How I Killed My University Project.

It’s the beginning of 2006 and the end is in sight for my university career. It’s been a crazy 3 years up until this point having experienced both the dizzying highs of excelling in a subject and the punishing lows of failing to understand even the basic concepts of some units properly. Still I haven’t failed a single subject (despite some near misses) and really the only thing standing between me and that piece of paper I’ve been chasing is my final year, most of which will be dedicated to working on an engineering project. I had been looking forward to this for a while as I felt it would be a chance to test my meddle as a project manager and hopefully create something valuable in the process.

The year started off well as I found myself in a project team of 4 including 2 long time friends and a new acquaintance who was exceptionally skilled. After brainstorming ideas we eventually settled on creating a media PC with a custom interface based off the open sourceĀ MythTV project which would handle most of the back end work for us. After getting a space to work in we covered the whiteboard in dozens of innovative ideas ranging from TiVO like recording features to remoteless operation based on tracking a user’s movement. Looking at the list we were convinced that even that list of features wouldn’t be enough to fill a year worth of development effort but thought it was best to settle on these first before trying to make more work for ourselves. With the features in mind I set about creating a schedule and we set about our work.

Initially everything was going great, we were making quite a lot of progress and the project was shaping up to be one of the best of the year. The hardware design and implementation was looking phenomenal, so much so that I made the brash move of saying there was a potential market for a mass produced version of the device. Our lecturers showed a keen interest in it and we even managed to come in second place for a presentation competition amongst all the project students, narrowly losing out to an autonomous robot that could map out and navigate its surroundings. We were definitely onto a winner with this idea.

However my desire to project manage 3 other people started to take its toll on the project. Realistically in a team of 4 everyone needs to pitch in to make sure stuff gets done, there’s really no room for designated roles. I however kept myself at arms length from any solid development work, instead trying to control the process and demanding vast reams of documentation from those doing the work. Additionally I failed to realize that the majority of the coding work was be done by a single team member which meant that only they understood it, making collaboration on it next to impossible. Seeing the beginnings of a sinking ship I called everyone together to try and figure things out, and that’s when things really started to turn sour.

The primary coder expressed their concerns that no one else was doing any work and I, still not realizing that I didn’t need to be a project manager, instructed them to take a week off so the others could get up to speed. This didn’t work as well as I planned as they continued to do all the work themselves, effectively locking anyone else out from being able to contribute to the effort. I did manage to get the star developer to collaborate with the others but by this point it was already too late as they’d usually have to rewrite any code that wasn’t their own.

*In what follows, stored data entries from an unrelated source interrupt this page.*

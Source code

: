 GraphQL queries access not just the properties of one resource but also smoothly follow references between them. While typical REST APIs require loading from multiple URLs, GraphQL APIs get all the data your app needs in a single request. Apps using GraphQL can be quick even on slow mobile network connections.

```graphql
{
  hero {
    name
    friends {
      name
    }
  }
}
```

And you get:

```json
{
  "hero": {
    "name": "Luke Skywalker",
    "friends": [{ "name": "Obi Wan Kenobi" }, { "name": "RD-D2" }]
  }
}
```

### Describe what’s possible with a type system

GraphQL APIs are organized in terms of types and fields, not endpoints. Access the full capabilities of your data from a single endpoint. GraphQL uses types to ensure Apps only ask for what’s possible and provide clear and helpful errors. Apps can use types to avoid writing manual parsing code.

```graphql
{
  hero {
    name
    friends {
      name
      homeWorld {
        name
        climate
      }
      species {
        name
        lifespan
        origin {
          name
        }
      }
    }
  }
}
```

In order to save some face in this whole project I elected to do the project report entirely on my own, realistically a task that needed to be done by all of us (just like the project). I spent countless hours cobbling everything together, piecing random bits of documentation and notes together into something resembling a professional report. It wasn’t amazing but it was enough to get the approval of everyone else in the team and our project co-ordinator so a week before the final demonstration I handed it in, wanting to be done with this project once and for all.

The final demonstration was no picnic either with everyone in the team (bar me) staying at university until midnight before the presentation. We managed to demonstrate a much cut down version of our initial vision to the class with only a few minor hiccups and the 2 honors side projects went along quite well. Afterwards we hurriedly bundled the project away into one of the members car (he provided all the hardware on the proviso he got to keep it) happy to be done with it once and for all.

For 2 years afterwards I struggled to figure out why the project that started off so well tanked so badly. It wasn’t until I was officially employed as a project manager that I figured out that the most toxic element in the whole ordeal was me, the power hungry idiot who contributed the least whilst ensuring that anyone trying to get things done was hampered by my interference. I failed to get everyone to collaborate effectively and hamstrung them with rediculous requirements for documentation. In essence I was acting like a project manager on a big project when really I was anything but. The end result was a far cry from what it could have been and one member of that project team still refuses to speak to me, and I don’t blame them for doing so.

I suppose the best thing that came out of this is that I finally realized my weaknesses and actively worked to overcome them. Sure it might have been too late for the university project that was but I’m glad to say I didn’t inflict any such torment on a project whilst I was being paid to do it, instead taking on board those lessons learned to make sure those projects were delivered as required. I still hold out hope that one day I’ll look back on those days with my former project members and laugh but those project management war wounds will stick with me forever, reminding me that I’m not as infallible as I once thought I was.